## The data
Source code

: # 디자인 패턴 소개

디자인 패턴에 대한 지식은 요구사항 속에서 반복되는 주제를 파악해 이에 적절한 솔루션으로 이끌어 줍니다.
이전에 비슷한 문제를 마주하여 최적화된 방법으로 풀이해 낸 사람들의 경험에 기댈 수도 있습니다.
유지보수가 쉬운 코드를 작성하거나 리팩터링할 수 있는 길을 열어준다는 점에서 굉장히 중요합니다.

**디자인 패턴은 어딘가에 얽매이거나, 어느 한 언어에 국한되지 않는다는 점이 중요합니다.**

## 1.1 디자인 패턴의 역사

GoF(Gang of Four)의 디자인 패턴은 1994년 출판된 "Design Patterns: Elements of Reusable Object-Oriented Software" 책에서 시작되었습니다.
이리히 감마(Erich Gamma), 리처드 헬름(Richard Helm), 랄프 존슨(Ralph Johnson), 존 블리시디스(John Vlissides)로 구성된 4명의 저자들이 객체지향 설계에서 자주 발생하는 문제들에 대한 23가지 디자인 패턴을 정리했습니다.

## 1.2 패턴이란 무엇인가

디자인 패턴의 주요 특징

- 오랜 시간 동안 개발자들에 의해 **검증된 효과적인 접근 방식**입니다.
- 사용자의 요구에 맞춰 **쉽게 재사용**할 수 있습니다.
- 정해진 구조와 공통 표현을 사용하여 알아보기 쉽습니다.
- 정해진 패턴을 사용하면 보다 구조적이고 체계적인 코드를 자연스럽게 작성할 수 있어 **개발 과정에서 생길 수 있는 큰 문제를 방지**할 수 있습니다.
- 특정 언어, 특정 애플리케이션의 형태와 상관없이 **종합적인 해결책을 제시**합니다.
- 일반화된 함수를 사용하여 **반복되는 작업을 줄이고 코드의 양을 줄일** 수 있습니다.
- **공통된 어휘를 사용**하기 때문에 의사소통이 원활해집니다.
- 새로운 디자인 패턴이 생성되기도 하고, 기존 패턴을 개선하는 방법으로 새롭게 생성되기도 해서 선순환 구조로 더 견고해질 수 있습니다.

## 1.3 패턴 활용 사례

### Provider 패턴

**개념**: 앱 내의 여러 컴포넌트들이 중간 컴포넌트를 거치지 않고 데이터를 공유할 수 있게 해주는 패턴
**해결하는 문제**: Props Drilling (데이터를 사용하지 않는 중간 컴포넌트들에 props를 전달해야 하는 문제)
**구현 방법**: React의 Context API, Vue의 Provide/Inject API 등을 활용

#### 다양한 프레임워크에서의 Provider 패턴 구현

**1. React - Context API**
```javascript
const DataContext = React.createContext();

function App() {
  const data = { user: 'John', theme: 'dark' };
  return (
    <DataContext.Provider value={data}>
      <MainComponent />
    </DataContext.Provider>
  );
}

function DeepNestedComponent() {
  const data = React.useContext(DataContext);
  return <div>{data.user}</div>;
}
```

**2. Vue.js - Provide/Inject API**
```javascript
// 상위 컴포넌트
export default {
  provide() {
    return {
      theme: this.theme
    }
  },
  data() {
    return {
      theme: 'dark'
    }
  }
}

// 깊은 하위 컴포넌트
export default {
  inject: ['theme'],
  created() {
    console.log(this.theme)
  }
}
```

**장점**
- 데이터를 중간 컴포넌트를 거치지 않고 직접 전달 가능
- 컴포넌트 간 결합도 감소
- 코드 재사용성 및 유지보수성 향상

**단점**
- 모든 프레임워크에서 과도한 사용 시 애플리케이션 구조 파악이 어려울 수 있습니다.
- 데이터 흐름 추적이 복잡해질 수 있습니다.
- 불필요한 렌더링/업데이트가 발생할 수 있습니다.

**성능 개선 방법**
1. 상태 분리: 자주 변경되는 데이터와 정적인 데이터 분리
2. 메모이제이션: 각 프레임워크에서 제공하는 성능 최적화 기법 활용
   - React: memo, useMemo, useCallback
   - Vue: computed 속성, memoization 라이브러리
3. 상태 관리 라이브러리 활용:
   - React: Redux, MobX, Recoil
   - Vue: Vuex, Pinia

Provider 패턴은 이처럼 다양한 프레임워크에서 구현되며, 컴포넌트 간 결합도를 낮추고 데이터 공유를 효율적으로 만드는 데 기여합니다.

--

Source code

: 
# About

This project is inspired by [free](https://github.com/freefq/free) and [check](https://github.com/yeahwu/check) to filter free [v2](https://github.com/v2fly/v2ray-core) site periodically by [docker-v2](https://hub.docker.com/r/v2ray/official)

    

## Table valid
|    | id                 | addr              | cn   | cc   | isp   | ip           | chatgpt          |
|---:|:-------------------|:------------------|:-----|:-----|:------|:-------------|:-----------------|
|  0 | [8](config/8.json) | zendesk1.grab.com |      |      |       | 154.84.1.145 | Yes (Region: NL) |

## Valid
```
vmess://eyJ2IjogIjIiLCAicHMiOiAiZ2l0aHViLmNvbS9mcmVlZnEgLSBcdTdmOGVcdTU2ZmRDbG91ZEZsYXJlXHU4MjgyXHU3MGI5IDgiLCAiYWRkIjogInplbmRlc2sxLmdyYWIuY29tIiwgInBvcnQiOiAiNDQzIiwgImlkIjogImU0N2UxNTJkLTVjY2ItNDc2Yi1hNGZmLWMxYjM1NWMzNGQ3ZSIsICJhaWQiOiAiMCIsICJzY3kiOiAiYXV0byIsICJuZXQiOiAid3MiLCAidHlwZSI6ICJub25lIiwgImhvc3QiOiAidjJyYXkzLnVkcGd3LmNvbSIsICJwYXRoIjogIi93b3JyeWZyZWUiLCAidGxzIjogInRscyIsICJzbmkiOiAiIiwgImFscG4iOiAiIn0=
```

## Activity
Could you repeat exactly the lines in the listing above from the one with "- 사용자의 요구에 맞춰 **쉽게 재사용**할 수 있습니다." down to the one with "- 일반화된 함수를 사용하여"? Include both of those lines.

## Answer
- 사용자의 요구에 맞춰 **쉽게 재사용**할 수 있습니다.
- 정해진 구조와 공통 표현을 사용하여 알아보기 쉽습니다.
- 정해진 패턴을 사용하면 보다 구조적이고 체계적인 코드를 자연스럽게 작성할 수 있어 **개발 과정에서 생길 수 있는 큰 문제를 방지**할 수 있습니다.
- 특정 언어, 특정 애플리케이션의 형태와 상관없이 **종합적인 해결책을 제시**합니다.
- 일반화된 함수를 사용하여 **반복되는 작업을 줄이고 코드의 양을 줄일** 수 있습니다.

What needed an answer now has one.